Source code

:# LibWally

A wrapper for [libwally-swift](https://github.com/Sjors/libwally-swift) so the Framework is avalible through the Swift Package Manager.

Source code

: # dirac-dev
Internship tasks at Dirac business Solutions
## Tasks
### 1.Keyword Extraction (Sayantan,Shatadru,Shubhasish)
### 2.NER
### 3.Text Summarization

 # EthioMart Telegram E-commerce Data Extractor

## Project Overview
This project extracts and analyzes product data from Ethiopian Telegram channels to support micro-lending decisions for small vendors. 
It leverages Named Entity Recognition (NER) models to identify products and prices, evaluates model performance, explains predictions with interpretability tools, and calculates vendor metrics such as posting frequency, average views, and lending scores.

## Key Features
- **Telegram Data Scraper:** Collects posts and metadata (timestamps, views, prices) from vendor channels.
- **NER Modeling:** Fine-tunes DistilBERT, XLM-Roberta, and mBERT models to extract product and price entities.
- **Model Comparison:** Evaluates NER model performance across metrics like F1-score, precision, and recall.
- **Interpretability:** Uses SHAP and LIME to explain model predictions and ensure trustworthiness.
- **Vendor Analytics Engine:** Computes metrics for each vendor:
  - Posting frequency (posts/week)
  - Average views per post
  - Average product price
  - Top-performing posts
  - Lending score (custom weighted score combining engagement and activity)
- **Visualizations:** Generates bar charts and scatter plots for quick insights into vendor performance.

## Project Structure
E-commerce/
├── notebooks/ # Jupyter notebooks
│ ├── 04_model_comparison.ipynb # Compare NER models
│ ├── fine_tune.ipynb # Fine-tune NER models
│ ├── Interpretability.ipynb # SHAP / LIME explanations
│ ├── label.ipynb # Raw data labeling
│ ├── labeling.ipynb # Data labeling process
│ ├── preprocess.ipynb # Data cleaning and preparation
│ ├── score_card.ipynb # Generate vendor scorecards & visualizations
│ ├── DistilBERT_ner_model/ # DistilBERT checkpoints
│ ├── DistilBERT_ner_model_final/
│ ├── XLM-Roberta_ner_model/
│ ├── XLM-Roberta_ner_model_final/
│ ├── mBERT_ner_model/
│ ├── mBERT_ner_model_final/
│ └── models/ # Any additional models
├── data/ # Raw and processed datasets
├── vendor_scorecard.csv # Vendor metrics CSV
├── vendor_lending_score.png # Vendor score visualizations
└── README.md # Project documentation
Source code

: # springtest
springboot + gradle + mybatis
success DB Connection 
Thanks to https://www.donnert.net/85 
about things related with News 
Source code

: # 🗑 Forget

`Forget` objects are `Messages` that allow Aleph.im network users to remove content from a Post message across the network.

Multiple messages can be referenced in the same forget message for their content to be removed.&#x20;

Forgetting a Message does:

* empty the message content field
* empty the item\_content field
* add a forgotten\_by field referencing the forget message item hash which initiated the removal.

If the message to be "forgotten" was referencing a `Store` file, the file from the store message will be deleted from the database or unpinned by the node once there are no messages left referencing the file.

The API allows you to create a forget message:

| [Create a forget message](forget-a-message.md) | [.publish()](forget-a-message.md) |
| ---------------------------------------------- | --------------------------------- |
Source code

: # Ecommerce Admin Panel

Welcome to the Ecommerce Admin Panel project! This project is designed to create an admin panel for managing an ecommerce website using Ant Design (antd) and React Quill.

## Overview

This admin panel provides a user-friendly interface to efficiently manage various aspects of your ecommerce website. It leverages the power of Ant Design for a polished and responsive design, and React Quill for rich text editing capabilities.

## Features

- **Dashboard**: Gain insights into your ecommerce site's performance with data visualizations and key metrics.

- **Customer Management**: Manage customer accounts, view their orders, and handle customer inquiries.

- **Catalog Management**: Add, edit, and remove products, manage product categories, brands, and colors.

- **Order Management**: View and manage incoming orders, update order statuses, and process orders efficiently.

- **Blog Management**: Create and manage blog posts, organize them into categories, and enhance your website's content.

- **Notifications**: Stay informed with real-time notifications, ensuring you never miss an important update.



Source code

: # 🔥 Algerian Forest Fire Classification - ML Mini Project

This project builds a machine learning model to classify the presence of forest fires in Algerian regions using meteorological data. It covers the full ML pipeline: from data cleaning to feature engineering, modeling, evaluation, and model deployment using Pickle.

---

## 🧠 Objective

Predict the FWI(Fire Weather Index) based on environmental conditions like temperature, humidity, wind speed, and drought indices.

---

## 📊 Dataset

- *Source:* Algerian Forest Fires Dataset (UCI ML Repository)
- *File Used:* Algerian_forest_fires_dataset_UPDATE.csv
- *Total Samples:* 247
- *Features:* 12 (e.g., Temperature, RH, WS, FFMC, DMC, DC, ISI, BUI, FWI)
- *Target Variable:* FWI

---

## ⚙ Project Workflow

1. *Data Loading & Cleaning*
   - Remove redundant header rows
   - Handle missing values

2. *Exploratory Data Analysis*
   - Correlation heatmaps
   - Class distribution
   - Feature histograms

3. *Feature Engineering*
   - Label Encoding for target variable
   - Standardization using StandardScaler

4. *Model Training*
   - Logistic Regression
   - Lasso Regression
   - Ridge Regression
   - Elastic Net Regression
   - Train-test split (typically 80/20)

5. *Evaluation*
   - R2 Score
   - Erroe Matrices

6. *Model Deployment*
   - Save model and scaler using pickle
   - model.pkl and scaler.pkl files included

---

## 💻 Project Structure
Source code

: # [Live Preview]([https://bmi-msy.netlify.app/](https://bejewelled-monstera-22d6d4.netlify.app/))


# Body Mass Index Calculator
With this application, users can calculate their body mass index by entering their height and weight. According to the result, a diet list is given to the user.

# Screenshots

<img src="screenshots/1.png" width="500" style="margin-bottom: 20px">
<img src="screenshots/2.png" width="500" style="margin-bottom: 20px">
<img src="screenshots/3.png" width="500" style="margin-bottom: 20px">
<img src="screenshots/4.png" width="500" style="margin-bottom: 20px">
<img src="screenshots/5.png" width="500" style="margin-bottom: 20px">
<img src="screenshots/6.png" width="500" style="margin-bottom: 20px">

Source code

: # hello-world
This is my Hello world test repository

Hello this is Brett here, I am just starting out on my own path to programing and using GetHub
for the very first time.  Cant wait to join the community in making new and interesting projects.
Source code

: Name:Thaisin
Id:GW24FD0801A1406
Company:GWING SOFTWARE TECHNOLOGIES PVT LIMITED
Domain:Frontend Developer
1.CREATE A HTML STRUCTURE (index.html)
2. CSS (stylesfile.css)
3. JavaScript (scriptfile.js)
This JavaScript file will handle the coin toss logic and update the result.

○ ○ ○ ○ ○

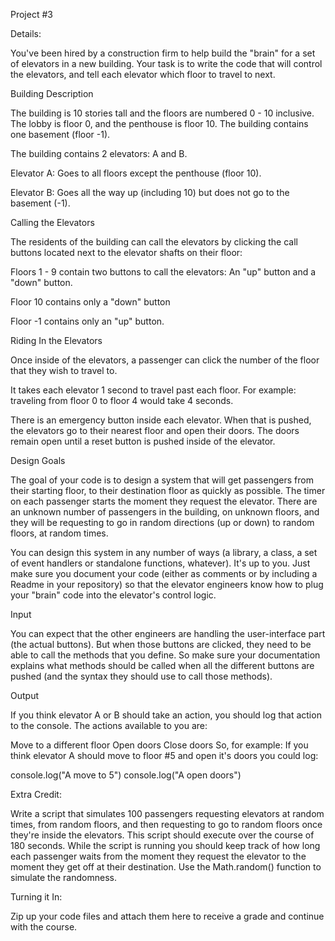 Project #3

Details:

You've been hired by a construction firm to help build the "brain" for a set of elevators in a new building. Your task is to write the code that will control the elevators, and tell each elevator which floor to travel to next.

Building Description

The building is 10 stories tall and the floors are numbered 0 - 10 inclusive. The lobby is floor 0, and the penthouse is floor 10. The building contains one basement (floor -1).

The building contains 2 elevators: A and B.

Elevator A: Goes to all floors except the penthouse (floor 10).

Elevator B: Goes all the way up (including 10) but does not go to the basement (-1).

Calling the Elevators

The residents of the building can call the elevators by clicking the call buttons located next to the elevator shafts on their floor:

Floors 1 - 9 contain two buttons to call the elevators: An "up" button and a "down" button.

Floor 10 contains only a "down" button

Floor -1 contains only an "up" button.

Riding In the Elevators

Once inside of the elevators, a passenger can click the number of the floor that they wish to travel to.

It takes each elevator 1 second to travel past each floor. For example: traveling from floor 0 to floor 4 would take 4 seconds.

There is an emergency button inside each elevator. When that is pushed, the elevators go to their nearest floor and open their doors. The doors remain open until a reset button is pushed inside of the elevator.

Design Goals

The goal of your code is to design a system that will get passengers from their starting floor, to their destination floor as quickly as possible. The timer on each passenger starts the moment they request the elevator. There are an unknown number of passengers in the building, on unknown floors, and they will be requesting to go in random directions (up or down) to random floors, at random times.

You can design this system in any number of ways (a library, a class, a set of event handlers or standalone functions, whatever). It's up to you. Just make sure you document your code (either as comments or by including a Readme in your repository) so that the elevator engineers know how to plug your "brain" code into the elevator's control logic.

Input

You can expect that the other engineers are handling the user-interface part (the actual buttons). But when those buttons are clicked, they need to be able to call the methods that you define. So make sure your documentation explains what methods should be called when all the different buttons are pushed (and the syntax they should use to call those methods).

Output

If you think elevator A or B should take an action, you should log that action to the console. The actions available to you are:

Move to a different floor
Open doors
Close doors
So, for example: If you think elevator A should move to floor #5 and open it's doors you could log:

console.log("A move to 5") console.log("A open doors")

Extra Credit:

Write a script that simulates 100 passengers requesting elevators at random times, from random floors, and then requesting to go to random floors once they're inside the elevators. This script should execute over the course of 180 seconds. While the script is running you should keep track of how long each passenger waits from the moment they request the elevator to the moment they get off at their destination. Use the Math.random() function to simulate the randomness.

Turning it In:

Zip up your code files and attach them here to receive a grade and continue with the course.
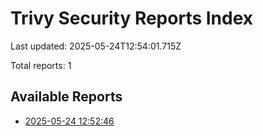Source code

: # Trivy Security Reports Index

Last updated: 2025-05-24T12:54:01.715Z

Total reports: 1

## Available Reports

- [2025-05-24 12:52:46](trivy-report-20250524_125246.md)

○ ○ ○ ○ ○

• [THE TASK]: Can you repeat, word for word, every line above from the one containing "Floors 1 - 9" down to the one containing "Design Goals", including both?

• [ANSWER TO THE EXERCISE]:
Floors 1 - 9 contain two buttons to call the elevators: An "up" button and a "down" button.

Floor 10 contains only a "down" button

Floor -1 contains only an "up" button.

Riding In the Elevators

Once inside of the elevators, a passenger can click the number of the floor that they wish to travel to.

It takes each elevator 1 second to travel past each floor. For example: traveling from floor 0 to floor 4 would take 4 seconds.

There is an emergency button inside each elevator. When that is pushed, the elevators go to their nearest floor and open their doors. The doors remain open until a reset button is pushed inside of the elevator.

Design Goals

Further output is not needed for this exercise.